Incapaz de hablar de intimidades, tampoco tenía habilidad para hacerlo con nosotras, sus hijas; se portaba mal en los lugares en que el protocolo obligaba a portarse bien y era machista, amigo del vino, el cigarrillo y el whisky, fanático de la U.
Todo esto y más fue mi padre antes de convertirse en un viejo que envejeció feo y triste. En su última etapa, ya envuelto en el extravío, intercambiamos roles y yo pasé a ser la madre y él el hijo. Uno comete errores, se enoja y se desgasta con estos niños con poder. Hasta que se empieza a asumir que necesita pañales, que se olvida de tu nombre pero jamás de tu cara, que se niega a comer. En este nuevo trato no existen alegrías ni triunfos, no lo tomas de los brazos para que aprenda a dar un paso sino para moverlo lentamente y evitar que le salgan escaras.

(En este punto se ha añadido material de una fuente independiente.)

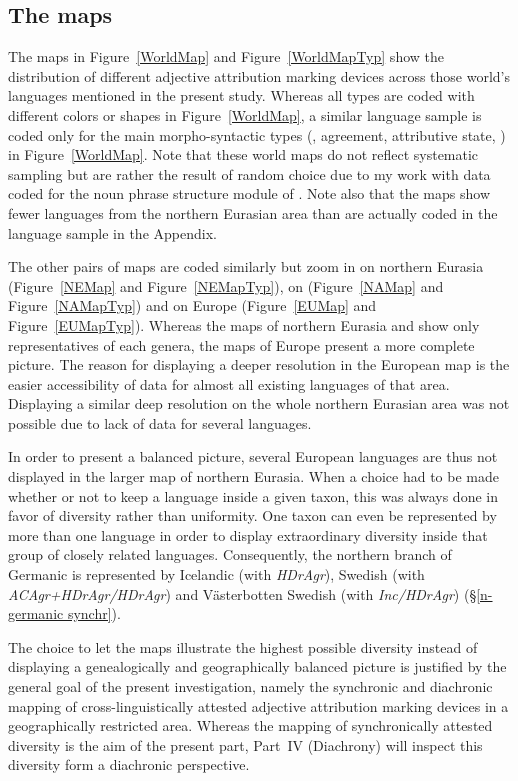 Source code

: \subsection{The maps}
The maps in Figure~\ref{WorldMap} and Figure~\ref{WorldMapTyp} show the distribution of different adjective attribution marking devices across those world's languages mentioned in the present study. Whereas all types are coded with different colors or shapes in Figure~\ref{WorldMap}, a similar language sample is coded only for the main morpho-syntactic types (, agreement, attributive state, ) in Figure~\ref{WorldMap}. Note that these world maps do not reflect systematic sampling but are rather the result of random choice due to my work with data coded for the noun phrase structure module of  \citep{AUTOTYP-NP}. Note also that the maps show fewer languages from the northern Eurasian area than are actually coded in the language sample in the Appendix.

The other pairs of maps are coded similarly but zoom in on northern Eurasia (Figure~\ref{NEMap} and Figure~\ref{NEMapTyp}), on  (Figure~\ref{NAMap} and Figure~\ref{NAMapTyp}) and on Europe (Figure~\ref{EUMap} and Figure~\ref{EUMapTyp}). Whereas the maps of northern Eurasia and  show only representatives of each genera, the maps of Europe present a more complete picture. The reason for displaying a deeper resolution in the European map is the easier accessibility of data for almost all existing languages of that area. Displaying a similar deep resolution on the whole northern Eurasian area was not possible due to lack of data for several languages.

In order to present a balanced picture, several European languages are thus not displayed in the larger map of northern Eurasia. When a choice had to be made whether or not to keep a language inside a given taxon, this was always done in favor of diversity rather than uniformity. One taxon can even be represented by more than one language in order to display extraordinary diversity inside that group of closely related languages. Consequently, the northern branch of Germanic is represented by Icelandic (with \textit{HDrAgr}), Swedish (with \textit{ACAgr+HDrAgr/HDrAgr}) and Västerbotten Swedish (with \textit{Inc/HDrAgr}) (\S\ref{n-germanic synchr}).

The choice to let the maps illustrate the highest possible diversity instead of displaying a genealogically and geographically balanced picture is justified by the general goal of the present investigation, namely the synchronic and diachronic mapping of cross-linguistically attested adjective attribution marking devices in a geographically restricted area. Whereas the mapping of synchronically attested diversity is the aim of the present part, Part~IV (Diachrony) will inspect this diversity form a diachronic perspective.
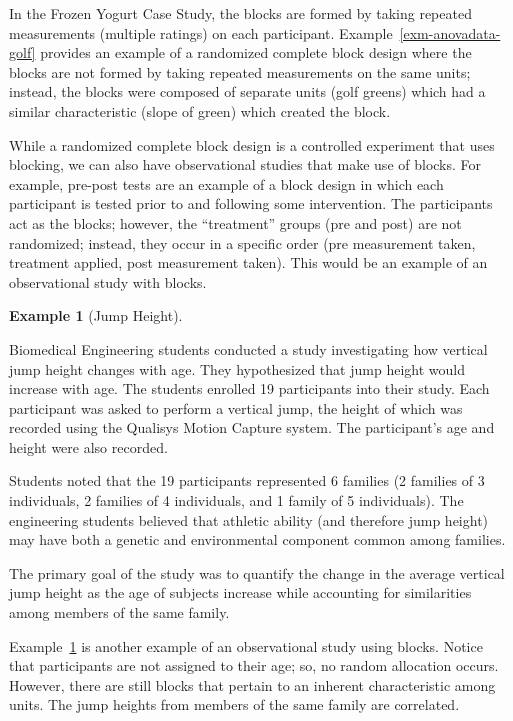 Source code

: \documentclass[
  letterpaper,
  DIV=11,
  numbers=noendperiod]{scrreprt}
\theoremstyle{definition}
\theoremstyle{definition}
\newtheorem{example}{Example}[chapter]
\theoremstyle{plain}
\theoremstyle{remark}
\begin{document}
In the Frozen Yogurt Case Study, the blocks are formed by taking
repeated measurements (multiple ratings) on each participant.
Example~\ref{exm-anovadata-golf} provides an example of a randomized
complete block design where the blocks are not formed by taking repeated
measurements on the same units; instead, the blocks were composed of
separate units (golf greens) which had a similar characteristic (slope
of green) which created the block.

While a randomized complete block design is a controlled experiment that
uses blocking, we can also have observational studies that make use of
blocks. For example, pre-post tests are an example of a block design in
which each participant is tested prior to and following some
intervention. The participants act as the blocks; however, the
``treatment'' groups (pre and post) are not randomized; instead, they
occur in a specific order (pre measurement taken, treatment applied,
post measurement taken). This would be an example of an observational
study with blocks.

\begin{example}[Jump
Height]\protect\hypertarget{exm-blockdata-jumpheight}{}\label{exm-blockdata-jumpheight}

Biomedical Engineering students conducted a study investigating how
vertical jump height changes with age. They hypothesized that jump
height would increase with age. The students enrolled 19 participants
into their study. Each participant was asked to perform a vertical jump,
the height of which was recorded using the Qualisys Motion Capture
system. The participant's age and height were also recorded.

Students noted that the 19 participants represented 6 families (2
families of 3 individuals, 2 families of 4 individuals, and 1 family of
5 individuals). The engineering students believed that athletic ability
(and therefore jump height) may have both a genetic and environmental
component common among families.

The primary goal of the study was to quantify the change in the average
vertical jump height as the age of subjects increase while accounting
for similarities among members of the same family.

\end{example}

Example~\ref{exm-blockdata-jumpheight} is another example of an
observational study using blocks. Notice that participants are not
assigned to their age; so, no random allocation occurs. However, there
are still blocks that pertain to an inherent characteristic among units.
The jump heights from members of the same family are correlated.
\end{document}

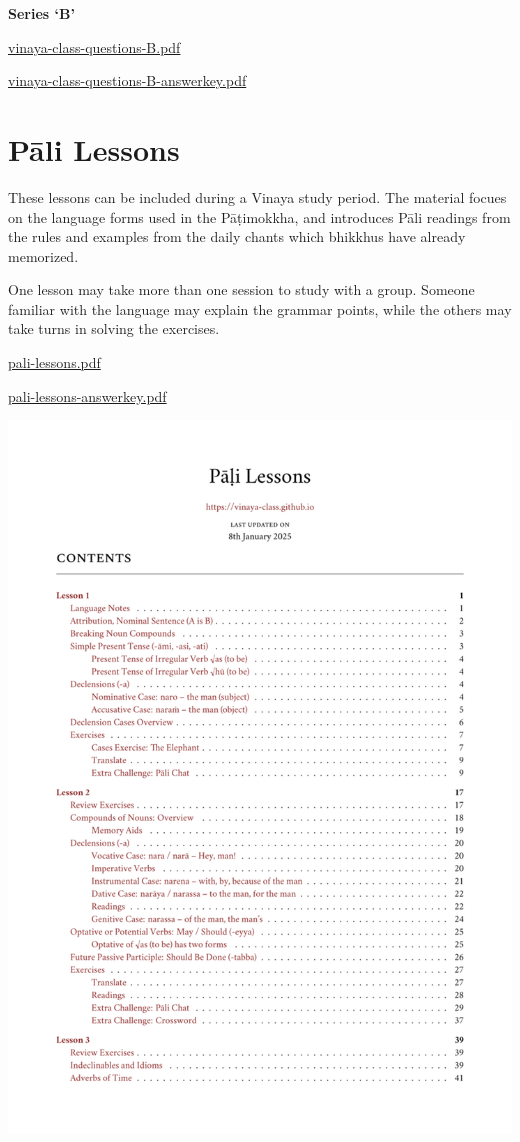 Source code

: \textbf{Series `B'}

\href{./includes/docs/vinaya-class-questions-B.pdf}{vinaya-class-questions-B.pdf}

\href{./includes/docs/vinaya-class-questions-B-answerkey.pdf}{vinaya-class-questions-B-answerkey.pdf}

\section{Pāli Lessons}

These lessons can be included during a Vinaya study period. The material
focues on the language forms used in the Pāṭimokkha, and introduces Pāli
readings from the rules and examples from the daily chants which
bhikkhus have already memorized.

One lesson may take more than one session to study with a group. Someone
familiar with the language may explain the grammar points, while the
others may take turns in solving the exercises.

\href{./includes/docs/pali-lessons.pdf}{pali-lessons.pdf}

\href{./includes/docs/pali-lessons-answerkey.pdf}{pali-lessons-answerkey.pdf}

\href{./includes/docs/pali-lessons.pdf}{\includegraphics{./includes/docs/pali-lessons-thumb.png}}

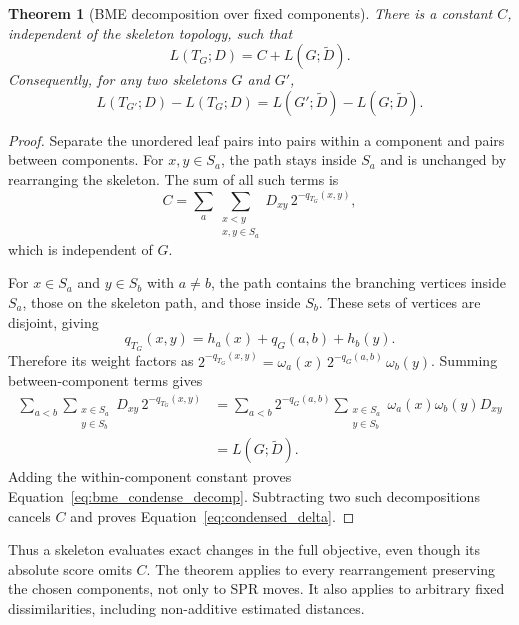 \documentclass[11pt,a4paper]{article}
\makeatletter
\DeclareRobustCommand{\_}{\ifmmode\nfss@text{\textunderscore}\else\textunderscore\allowbreak\fi}
\newtheorem{theorem}{Theorem}[section]
\theoremstyle{definition}
\makeatother
\begin{document}
\begin{theorem}[BME decomposition over fixed components]
\label{thm:clade_condense}
There is a constant $C$, independent of the skeleton topology, such that
\begin{equation}
 L(T_G;D)=C+L(G;\widetilde D).
 \label{eq:bme_condense_decomp}
\end{equation}
Consequently, for any two skeletons $G$ and $G'$,
\begin{equation}
 L(T_{G'};D)-L(T_G;D)
 =L(G';\widetilde D)-L(G;\widetilde D).
 \label{eq:condensed_delta}
\end{equation}
\end{theorem}
\begin{proof}
Separate the unordered leaf pairs into pairs within a component and pairs between components.
For $x,y\in S_a$, the path stays inside $S_a$ and is unchanged by rearranging the skeleton.
The sum of all such terms is
\[
 C=\sum_a\sum_{\substack{x<y\\x,y\in S_a}}
      D_{xy}\,2^{-q_{T_G}(x,y)},
\]
which is independent of $G$.

For $x\in S_a$ and $y\in S_b$ with $a\ne b$, the path contains the branching vertices inside $S_a$, those on the skeleton path, and those inside $S_b$.
These sets of vertices are disjoint, giving
\[
 q_{T_G}(x,y)=h_a(x)+q_G(a,b)+h_b(y).
\]
Therefore its weight factors as
$2^{-q_{T_G}(x,y)}=\omega_a(x)\,2^{-q_G(a,b)}\,\omega_b(y)$.
Summing between-component terms gives
\begin{align*}
 \sum_{a<b}\sum_{\substack{x\in S_a\\y\in S_b}}
 D_{xy}\,2^{-q_{T_G}(x,y)}
 &=\sum_{a<b}2^{-q_G(a,b)}
      \sum_{\substack{x\in S_a\\y\in S_b}}\omega_a(x)\omega_b(y)D_{xy}\\
 &=L(G;\widetilde D).
\end{align*}
Adding the within-component constant proves Equation~\eqref{eq:bme_condense_decomp}.
Subtracting two such decompositions cancels $C$ and proves Equation~\eqref{eq:condensed_delta}.
\end{proof}

Thus a skeleton evaluates exact changes in the full objective, even though its absolute score omits $C$.
The theorem applies to every rearrangement preserving the chosen components, not only to SPR moves.
It also applies to arbitrary fixed dissimilarities, including non-additive estimated distances.
\end{document}
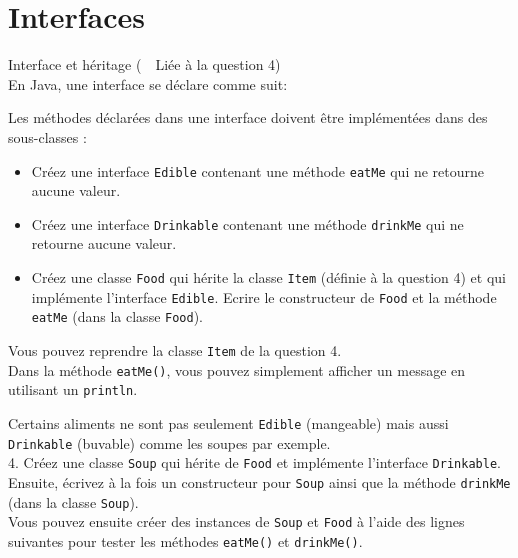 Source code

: \section{Interfaces}
\begin{Exercice}[15 minutes]{Interface et héritage (\faLink~~Liée à la question 4)}\\

En Java, une interface se déclare comme suit:
 

Les méthodes déclarées dans une interface doivent être implémentées dans des sous-classes :

 
\begin{itemize}
	\item Créez une interface \lstinline{Edible} contenant une méthode \lstinline{eatMe} qui ne retourne aucune valeur.
	\item Créez une interface \lstinline{Drinkable} contenant une méthode \lstinline{drinkMe} qui ne retourne aucune valeur.
	\item Créez une classe \lstinline{Food} qui hérite la classe \lstinline{Item} (définie à la question 4) et qui implémente l'interface \lstinline{Edible}. Ecrire le constructeur de \lstinline{Food} et la méthode \lstinline{eatMe} (dans la classe \lstinline{Food}).
\end{itemize}

\begin{conseil}
Vous pouvez reprendre la classe \lstinline{Item} de la question 4.\\
Dans la méthode \lstinline{eatMe()}, vous pouvez simplement afficher un message en utilisant un \lstinline{println}.
\end{conseil}

Certains aliments ne sont pas seulement \lstinline{Edible} (mangeable) mais aussi \lstinline{Drinkable} (buvable) comme les soupes par exemple.\\

4. Créez une classe \lstinline{Soup} qui hérite de \lstinline{Food} et implémente l'interface \lstinline{Drinkable}. Ensuite, écrivez à la fois un constructeur pour \lstinline{Soup} ainsi que la méthode \lstinline{drinkMe} (dans la classe \lstinline{Soup}).\\

Vous pouvez ensuite créer des instances de \lstinline{Soup} et \lstinline{Food} à l'aide des lignes suivantes pour tester les méthodes \lstinline{eatMe()} et \lstinline{drinkMe()}.
 

\begin{solution}
 
\end{solution}
\end{Exercice}

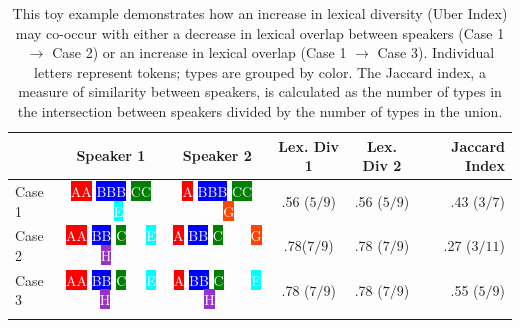 \documentclass[10pt,letterpaper]{article}
\begin{document}
\begin{table}[b]
\centering
\begin{tabular}{ l | c | c | c | c | r }
    & Speaker 1  & Speaker 2 & Lex. Div 1 & Lex. Div 2 & Jaccard Index\\
    \hline
  Case 1 & \colorbox{red}{\textcolor{white}{AA}} \colorbox{blue}{\textcolor{white}{BBB}} \colorbox{green}{\textcolor{white}{CC}} \colorbox{BurntOrange}{\textcolor{white}{D}} \colorbox{cyan}{\textcolor{white}{E}} & \colorbox{red}{\textcolor{white}{A}}  \colorbox{blue}{\textcolor{white}{BBB}} \colorbox{green}{\textcolor{white}{CC}} \colorbox{OliveGreen}{\textcolor{white}{FF}} \colorbox{OrangeRed}{\textcolor{white}{G}} & .56 ($5/9$) & .56 ($5/9$) & .43 ($3/7$)  \\
  Case 2 & \colorbox{red}{\textcolor{white}{AA}} \colorbox{blue}{\textcolor{white}{BB}} \colorbox{green}{\textcolor{white}{C}} \colorbox{BurntOrange}{\textcolor{white}{D}} \colorbox{cyan}{\textcolor{white}{E}} \colorbox{DarkOrchid} {\textcolor{white}{H}} \colorbox{Emerald}{\textcolor{white}{I}} & \colorbox{red}{\textcolor{white}{A}}  \colorbox{blue}{\textcolor{white}{BB}} \colorbox{green}{\textcolor{white}{C}} \colorbox{OliveGreen}{\textcolor{white}{FF}} \colorbox{OrangeRed}{\textcolor{white}{G}} \colorbox{RoyalPurple}{\textcolor{white}{J}} \colorbox{Dandelion}{\textcolor{white}{K}}  & .78($7/9$) & .78 ($7/9$) & .27 ($3/11$)  \\
  Case 3 & \colorbox{red}{\textcolor{white}{AA}} \colorbox{blue}{\textcolor{white}{BB}}  \colorbox{green}{\textcolor{white}{C}}  \colorbox{BurntOrange}{\textcolor{white}{D}} \colorbox{cyan}{\textcolor{white}{E}} \colorbox{DarkOrchid} {\textcolor{white}{H}} \colorbox{RoyalPurple}{\textcolor{white}{J}} &  \colorbox{red}{\textcolor{white}{A}} \colorbox{blue}{\textcolor{white}{BB}} \colorbox{green}{\textcolor{white}{C}} \colorbox{OliveGreen}{\textcolor{white}{FF}}  \colorbox{cyan}{\textcolor{white}{E}} \colorbox{DarkOrchid} {\textcolor{white}{H}} \colorbox{Dandelion}{\textcolor{white}{K}} & .78 ($7/9$) & .78 ($7/9$) & .55 ($5/9$)  \\	  
  \\
\end{tabular}
\caption{This toy example demonstrates how an increase in lexical diversity (Uber Index) may co-occur with either a decrease in lexical overlap between speakers (Case 1$\rightarrow$ Case 2) or an increase in lexical overlap (Case 1 $\rightarrow$ Case 3). Individual letters represent tokens; types are grouped by color. The Jaccard index, a measure of similarity between speakers, is calculated as the number of types in the intersection between speakers divided by the number of types in the union. }
\label{tab:diversityAndOverlap}
\end{table}
\end{document}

Mi padre era un tango bien cantado. Al final, cuando apenas hablaba, le poníamos a Gardel y con los ojos cerrados sonreía. "Tinta Roja" y "Sur" fueron grandes aliados en momentos en que no sabíamos cómo tranquilizarlo.
Una noche, mientras mi hermana y yo lo acompañábamos tratando de hacerlo dormir, habló con su voz de antes: "Qué maravilloso es esto, mis dos hijas a mi lado y la Luna llena. No necesito nada más".
Mi padre murió el 4 de mayo pasado. Tenía 94 años. Me traje sus cenizas y le inventé un altar con fotos de sus nietos, sus hijas, Allende, su madre y de Las Lanzas. Le debo sus tangos, pero todavía no soy capaz de escucharlos sin convertirme en uno.